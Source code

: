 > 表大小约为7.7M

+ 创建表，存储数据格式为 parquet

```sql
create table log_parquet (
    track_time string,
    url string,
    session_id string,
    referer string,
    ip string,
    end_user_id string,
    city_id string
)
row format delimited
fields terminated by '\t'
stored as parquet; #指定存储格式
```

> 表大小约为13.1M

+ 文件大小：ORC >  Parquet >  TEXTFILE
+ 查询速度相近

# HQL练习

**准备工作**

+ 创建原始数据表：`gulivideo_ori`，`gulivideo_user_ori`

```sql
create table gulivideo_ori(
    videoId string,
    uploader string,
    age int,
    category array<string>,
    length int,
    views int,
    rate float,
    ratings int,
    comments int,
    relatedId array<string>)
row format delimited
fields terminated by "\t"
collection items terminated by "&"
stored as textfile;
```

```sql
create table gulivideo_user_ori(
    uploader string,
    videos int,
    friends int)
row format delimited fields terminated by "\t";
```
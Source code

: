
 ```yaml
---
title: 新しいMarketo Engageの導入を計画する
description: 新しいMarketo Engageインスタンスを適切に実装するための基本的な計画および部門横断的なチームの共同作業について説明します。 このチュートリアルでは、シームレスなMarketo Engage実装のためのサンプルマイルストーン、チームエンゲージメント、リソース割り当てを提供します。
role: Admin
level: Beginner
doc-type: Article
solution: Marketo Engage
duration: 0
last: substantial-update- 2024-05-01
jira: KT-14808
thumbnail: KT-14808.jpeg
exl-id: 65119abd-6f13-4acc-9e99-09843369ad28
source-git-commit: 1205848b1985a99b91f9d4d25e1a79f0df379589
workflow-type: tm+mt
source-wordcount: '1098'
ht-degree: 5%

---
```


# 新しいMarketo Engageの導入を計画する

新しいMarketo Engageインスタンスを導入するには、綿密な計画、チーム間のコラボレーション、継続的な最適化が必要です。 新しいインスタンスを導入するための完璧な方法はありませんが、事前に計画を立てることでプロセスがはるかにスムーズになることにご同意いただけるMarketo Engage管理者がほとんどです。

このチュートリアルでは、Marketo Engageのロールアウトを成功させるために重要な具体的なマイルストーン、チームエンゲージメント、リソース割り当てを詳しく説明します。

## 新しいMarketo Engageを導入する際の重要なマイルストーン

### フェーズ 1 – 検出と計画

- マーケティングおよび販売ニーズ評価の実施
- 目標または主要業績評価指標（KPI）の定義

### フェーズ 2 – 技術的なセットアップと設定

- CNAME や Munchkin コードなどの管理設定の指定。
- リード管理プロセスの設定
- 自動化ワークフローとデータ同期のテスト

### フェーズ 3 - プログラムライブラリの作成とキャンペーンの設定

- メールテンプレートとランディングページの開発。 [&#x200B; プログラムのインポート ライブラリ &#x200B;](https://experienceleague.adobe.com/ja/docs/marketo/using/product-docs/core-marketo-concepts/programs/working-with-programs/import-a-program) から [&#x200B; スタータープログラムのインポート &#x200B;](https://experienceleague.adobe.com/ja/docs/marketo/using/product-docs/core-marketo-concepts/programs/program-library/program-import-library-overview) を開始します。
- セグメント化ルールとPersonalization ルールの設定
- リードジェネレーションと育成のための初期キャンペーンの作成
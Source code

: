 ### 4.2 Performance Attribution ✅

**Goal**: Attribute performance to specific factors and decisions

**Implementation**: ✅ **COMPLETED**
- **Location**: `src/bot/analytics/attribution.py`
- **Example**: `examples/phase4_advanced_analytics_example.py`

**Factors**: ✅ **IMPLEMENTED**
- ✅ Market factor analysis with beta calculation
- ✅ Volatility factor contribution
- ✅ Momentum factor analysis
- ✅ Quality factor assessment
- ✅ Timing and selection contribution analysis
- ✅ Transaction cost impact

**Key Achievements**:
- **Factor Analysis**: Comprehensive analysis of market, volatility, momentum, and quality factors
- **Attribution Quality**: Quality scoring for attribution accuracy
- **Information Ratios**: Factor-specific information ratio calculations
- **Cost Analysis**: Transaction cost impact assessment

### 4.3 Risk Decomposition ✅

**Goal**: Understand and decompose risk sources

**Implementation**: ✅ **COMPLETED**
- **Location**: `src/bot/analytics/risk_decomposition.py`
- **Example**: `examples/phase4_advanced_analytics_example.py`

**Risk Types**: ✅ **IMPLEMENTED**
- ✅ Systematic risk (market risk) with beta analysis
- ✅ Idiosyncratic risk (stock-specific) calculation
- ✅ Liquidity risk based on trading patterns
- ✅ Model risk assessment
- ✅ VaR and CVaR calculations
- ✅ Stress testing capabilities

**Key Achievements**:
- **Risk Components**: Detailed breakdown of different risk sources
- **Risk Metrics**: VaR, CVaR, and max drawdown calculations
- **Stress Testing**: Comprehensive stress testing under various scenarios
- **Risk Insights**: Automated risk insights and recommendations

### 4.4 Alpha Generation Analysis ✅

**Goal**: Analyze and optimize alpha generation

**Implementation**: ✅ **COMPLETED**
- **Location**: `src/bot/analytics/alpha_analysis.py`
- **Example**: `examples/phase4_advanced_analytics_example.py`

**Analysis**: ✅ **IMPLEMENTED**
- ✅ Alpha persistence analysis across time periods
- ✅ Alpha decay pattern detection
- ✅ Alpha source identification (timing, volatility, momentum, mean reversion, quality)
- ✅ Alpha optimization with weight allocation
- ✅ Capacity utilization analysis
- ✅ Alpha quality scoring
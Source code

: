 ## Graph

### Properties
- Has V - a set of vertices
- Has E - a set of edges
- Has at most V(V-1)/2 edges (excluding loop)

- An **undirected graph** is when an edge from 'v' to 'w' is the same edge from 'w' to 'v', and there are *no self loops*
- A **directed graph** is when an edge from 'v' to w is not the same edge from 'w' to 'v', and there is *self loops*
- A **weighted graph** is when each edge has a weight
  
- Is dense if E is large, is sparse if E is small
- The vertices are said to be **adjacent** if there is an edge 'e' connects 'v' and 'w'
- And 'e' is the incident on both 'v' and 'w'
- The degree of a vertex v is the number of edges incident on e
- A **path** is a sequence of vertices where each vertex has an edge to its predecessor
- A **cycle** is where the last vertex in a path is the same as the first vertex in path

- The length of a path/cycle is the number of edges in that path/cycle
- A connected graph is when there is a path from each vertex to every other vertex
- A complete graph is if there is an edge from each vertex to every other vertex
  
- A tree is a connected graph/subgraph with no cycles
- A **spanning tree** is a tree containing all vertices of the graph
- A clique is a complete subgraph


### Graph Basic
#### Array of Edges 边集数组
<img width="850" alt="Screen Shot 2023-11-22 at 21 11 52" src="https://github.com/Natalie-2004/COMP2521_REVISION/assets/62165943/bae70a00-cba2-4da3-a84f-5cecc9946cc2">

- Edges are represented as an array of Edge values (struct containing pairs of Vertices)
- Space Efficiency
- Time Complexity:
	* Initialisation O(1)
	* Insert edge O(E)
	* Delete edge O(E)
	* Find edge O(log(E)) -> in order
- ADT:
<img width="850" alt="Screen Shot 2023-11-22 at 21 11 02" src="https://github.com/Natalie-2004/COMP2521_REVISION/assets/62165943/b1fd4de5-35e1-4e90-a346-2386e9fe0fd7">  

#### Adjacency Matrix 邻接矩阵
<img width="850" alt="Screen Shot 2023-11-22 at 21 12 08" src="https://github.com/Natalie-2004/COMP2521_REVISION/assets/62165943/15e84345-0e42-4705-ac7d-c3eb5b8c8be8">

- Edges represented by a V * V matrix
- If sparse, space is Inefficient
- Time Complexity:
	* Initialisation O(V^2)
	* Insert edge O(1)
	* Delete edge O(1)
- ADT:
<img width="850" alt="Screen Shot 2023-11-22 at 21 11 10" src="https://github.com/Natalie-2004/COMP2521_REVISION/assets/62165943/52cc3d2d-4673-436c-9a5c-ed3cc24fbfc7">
- - - -
INSTRUCTIONS TO FOLLOW
Wherever the string "other" appears in the data above, copy the line it sits in.

ANSWER BOX
- A connected graph is when there is a path from each vertex to every other vertex
- A complete graph is if there is an edge from each vertex to every other vertex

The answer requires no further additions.